The algo processes this way:
Put a seed for each sea plate and land plate. (I made a mistake with the plate 0 which is useless by the way, but this doesn't translate into any bug) The seeds are generated randomly. If you replace that by a coordinate corresponding roughly to the center of the corresponding Earth plate, you should get something similar. The only problem is mountains, as the subduction/collision direction (movement of the plates) is systematically random. It would require a bit more work to change that.
For instance for Italy: You would create a land plate surrounded by sea plates to the west, south and east, and a land plate to the north, and ensure Italy plate is moving north. The problem is Italy is really small and I don't think the Adriatic is actually a separate plate. I've been thinking of making Earthlike and Mediterranean like maps, but will probably not have the time soon.
For Egypt, I am not sure since I do not know whether the rivers generation is called before or after the terrain generation (where terrain = desert/grass/plain/tundra/ice, whereas plot generation = peak/hill/land/sea). The code in GreatPlains.py can probably help create a Nile river. Finding out the biggest desert would require some region detector but that's not too hard to make a crude one.
As for learning to code, I checked the existing .py files. The most interesting are CvMapGeneratorUtil.py in Assets/Python and then the various PublicMaps (continents being the simplest one, InlandSea, GreatPlains have some info on the rivers). I asked Sirian for help too in order to get the rivers code entrypoints. That one is really ugly by the way, it should be probably at least twice as small as it currently is had I tackled the problem correctly.
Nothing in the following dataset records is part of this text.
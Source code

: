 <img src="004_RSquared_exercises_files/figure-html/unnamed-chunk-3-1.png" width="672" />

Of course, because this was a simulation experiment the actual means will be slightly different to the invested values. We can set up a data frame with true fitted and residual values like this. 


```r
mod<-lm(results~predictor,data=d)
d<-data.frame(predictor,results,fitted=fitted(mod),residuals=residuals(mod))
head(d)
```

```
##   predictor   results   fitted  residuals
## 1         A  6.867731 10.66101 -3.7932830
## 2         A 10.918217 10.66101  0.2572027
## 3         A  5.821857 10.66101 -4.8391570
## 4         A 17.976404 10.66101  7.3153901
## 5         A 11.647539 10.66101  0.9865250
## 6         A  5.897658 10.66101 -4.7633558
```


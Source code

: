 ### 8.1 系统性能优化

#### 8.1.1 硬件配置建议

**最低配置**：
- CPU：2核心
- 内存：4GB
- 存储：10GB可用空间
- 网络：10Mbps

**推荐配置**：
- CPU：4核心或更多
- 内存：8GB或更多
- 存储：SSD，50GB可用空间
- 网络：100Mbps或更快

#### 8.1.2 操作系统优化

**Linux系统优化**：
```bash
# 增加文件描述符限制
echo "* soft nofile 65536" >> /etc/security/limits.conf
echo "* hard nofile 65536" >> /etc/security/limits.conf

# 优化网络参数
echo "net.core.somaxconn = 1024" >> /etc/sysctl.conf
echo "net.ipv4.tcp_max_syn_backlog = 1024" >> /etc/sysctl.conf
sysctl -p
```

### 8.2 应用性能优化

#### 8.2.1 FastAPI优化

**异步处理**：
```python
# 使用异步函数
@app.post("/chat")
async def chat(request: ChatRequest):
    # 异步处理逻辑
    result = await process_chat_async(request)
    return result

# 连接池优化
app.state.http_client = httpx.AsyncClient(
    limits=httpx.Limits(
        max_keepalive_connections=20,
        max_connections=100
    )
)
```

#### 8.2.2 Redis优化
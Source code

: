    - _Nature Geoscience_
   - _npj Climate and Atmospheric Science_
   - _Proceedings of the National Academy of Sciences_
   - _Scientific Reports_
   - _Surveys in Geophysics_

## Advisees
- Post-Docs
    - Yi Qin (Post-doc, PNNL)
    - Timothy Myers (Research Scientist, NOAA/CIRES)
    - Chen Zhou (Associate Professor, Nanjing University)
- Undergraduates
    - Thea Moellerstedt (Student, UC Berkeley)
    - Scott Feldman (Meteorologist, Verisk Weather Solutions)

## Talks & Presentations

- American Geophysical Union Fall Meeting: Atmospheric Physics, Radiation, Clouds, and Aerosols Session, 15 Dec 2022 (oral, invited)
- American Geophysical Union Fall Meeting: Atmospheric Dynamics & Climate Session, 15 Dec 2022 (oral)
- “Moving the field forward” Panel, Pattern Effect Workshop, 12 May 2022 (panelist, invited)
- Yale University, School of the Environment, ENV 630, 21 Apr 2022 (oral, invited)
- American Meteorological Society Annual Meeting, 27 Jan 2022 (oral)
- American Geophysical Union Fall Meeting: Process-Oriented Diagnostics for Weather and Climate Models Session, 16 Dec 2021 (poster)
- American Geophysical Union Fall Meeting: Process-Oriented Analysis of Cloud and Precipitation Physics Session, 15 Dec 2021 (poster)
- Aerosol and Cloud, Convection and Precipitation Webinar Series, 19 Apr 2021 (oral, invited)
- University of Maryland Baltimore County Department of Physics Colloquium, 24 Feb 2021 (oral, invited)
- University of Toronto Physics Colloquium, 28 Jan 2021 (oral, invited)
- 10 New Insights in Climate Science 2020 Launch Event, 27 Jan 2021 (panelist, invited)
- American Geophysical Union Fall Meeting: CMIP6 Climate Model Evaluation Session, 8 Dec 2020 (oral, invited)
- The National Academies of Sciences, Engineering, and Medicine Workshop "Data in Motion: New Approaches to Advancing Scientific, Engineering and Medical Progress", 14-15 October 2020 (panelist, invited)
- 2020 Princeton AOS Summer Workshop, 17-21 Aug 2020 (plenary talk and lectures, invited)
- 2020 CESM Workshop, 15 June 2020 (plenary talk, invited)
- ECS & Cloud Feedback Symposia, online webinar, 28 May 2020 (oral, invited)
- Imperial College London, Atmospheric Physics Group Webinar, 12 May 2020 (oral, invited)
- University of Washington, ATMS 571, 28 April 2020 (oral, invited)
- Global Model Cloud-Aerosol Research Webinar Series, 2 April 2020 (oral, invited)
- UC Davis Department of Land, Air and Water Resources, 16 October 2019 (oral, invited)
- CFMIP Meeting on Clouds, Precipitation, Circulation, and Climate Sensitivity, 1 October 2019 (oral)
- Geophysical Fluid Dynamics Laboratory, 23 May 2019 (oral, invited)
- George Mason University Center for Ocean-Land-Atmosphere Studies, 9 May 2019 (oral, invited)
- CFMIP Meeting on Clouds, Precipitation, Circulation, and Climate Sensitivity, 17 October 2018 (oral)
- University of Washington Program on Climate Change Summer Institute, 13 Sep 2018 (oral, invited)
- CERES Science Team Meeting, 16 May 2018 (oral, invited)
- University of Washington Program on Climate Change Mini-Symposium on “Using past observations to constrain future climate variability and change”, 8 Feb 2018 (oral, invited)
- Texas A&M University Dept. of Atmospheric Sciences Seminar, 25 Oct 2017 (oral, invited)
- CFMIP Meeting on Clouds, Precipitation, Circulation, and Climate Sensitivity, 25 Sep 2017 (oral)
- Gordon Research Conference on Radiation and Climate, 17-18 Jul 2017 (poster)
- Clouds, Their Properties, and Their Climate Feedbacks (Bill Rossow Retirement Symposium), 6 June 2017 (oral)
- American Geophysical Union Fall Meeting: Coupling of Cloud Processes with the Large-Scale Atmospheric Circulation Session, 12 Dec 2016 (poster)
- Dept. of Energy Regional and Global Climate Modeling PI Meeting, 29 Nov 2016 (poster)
I've also been using this to learn python so I'm pretty sure the code could be way cleaner. There are also things I'm unsure about, like latitude since there are latitude methods on the plots which seem to provide 0-90 values, and another utility in one script which computes a 0-1 value.
There's also a very very useful document by Locutus:
http://apolyton.net/forums/showthread.php?s=&threadid=140611
It doesn't seem to be complete, however, as I found at least one method on plot that is not documented there.